Thierry Laurent, Le roman français au croisement de l’engagement et du désengagement (xxe-xxie siècles)

Elena Quaglia
p. 365-366
Notizia bibliografica:

Thierry Laurent, Le roman français au croisement de l’engagement et du désengagement (xxe-xxie siècles), Paris, L’Harmattan, 2015, 239 pp.

Testo integrale

1L’essai de Thierry Laurent sur l’engagement dans le roman français au xxe et xxie siècles est l’un des derniers ouvrages consacrés à ce sujet qui intéresse beaucoup la critique contemporaine, à en croire à l’état de l’art dressé par l’auteur au tout début de son ouvrage. Dans ce courant d’analyses, le livre de Thierry Laurent se situe de façon particulière. Il en recueille les suggestions, en empruntant par exemple, en tant que dispositif méthodologique, le concept de «régimes d’historicité» de François Hartog (cf. p. 18), mais en refusant toute notion d’engagement trop circonscrite. Ainsi, dans sa terminologie critique, «un adjectif sera généralement accolé au mot “engagement”, comme “politique”, “philosophique”, “moral”, “religieux”, “esthétique”» (p. 20). De plus, l’auteur revendique un choix de corpus fondé sur un critère purement subjectif: «j’ai réglé ma démarche d’analyse sur la simple expérience de lecture critique d’un ensemble de textes sélectionnés “très subjectivement”» (p. 21).

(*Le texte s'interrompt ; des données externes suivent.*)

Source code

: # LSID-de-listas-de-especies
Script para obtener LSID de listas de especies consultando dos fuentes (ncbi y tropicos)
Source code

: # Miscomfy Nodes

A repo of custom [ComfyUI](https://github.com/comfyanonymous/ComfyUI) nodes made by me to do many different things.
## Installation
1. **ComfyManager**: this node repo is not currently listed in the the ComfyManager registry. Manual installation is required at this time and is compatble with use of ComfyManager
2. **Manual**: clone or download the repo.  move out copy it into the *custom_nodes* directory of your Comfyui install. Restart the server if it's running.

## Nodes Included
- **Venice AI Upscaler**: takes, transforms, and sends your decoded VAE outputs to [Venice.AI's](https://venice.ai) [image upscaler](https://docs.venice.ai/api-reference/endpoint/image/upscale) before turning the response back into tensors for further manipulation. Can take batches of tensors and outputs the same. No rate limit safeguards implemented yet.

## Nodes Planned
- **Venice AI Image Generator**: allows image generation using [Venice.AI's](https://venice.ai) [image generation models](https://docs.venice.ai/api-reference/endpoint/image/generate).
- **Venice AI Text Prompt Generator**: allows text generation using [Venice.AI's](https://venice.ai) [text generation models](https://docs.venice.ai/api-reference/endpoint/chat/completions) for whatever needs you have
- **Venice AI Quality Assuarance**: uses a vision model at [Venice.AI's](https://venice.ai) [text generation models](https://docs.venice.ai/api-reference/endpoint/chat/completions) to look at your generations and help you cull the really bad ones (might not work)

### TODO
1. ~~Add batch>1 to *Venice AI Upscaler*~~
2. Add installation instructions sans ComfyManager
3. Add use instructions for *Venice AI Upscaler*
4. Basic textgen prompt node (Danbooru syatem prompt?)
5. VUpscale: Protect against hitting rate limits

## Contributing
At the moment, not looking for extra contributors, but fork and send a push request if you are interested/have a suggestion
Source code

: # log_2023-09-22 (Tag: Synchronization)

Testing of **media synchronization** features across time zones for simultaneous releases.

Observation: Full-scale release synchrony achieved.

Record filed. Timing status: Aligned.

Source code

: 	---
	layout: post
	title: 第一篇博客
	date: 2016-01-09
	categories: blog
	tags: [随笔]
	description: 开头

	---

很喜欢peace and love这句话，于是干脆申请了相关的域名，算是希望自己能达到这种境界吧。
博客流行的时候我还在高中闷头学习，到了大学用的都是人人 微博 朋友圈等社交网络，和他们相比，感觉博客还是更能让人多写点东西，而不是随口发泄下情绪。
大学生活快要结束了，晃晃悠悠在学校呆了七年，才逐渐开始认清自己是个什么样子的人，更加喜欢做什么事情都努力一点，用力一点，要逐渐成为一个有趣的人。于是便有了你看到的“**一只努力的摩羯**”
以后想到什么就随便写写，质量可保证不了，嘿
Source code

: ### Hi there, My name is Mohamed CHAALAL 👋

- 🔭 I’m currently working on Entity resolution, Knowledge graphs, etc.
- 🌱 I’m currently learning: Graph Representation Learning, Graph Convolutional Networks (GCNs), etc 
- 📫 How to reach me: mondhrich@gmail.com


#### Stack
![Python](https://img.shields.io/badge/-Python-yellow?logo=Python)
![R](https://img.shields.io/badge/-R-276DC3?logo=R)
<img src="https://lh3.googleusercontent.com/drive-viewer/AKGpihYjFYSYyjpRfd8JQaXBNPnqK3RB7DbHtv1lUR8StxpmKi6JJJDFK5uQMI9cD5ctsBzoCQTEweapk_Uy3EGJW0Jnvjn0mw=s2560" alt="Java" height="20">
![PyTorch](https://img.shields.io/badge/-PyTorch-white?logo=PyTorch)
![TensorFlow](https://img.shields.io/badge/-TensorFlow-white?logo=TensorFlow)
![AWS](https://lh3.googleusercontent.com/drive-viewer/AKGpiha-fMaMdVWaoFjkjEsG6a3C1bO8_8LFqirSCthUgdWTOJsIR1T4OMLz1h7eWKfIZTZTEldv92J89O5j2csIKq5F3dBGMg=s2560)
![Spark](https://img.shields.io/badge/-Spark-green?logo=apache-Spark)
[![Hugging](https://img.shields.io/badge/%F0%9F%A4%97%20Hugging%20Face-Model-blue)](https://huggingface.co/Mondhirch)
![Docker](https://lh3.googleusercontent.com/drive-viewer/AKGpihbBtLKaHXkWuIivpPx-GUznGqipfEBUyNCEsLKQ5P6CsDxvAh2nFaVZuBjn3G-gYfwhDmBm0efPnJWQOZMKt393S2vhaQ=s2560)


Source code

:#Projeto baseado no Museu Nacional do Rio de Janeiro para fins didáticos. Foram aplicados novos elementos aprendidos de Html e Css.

2Avant de se consacrer à l’analyse des textes de son corpus d’auteurs, Laurent dresse un cadre historico-littéraire de la fortune de la notion d’engagement, à partir de la fin du xixe siècle jusqu’à nos jours. L’Affaire Dreyfus est l’événement fondateur en ce qui concerne la posture de l’intellectuel engagé et, à l’opposé, celle de l’écrivain qui veut préserver son indépendance au nom du concept toujours en vogue de l’art pour l’art. Cependant, la Première Guerre Mondiale contribue à changer la situation du champ littéraire, le politisant ultérieurement, même si la fracture entre les auteurs qui s’expriment sur la scène publique et ceux qui restent en retrait des préoccupations politico-sociales demeure ouverte. La naissance du concept de littérature engagée date du deuxième après-guerre, autour de Sartre et des Temps modernes, non sans quelques ambiguïtés concernant les positionnements du philosophe avant et pendant le conflit. Les courants formalistes cependant se superposent aux discours engagés et ce n’est que dans les années 1980 que la littérature redevient transitive. Cependant, il ne s’agit pas d’un retour au passé: selon Laurent, il vaudrait mieux «parler de la notion d’“engagement littéraire”, qui ne recouvre pas celle de “littérature engagée”, très ou trop connotée historiquement et sémantiquement» (p. 70). Son entreprise critique serait donc de voir comment certains auteurs s’approprient cette notion et en déclinent les possibilités au niveau littéraire.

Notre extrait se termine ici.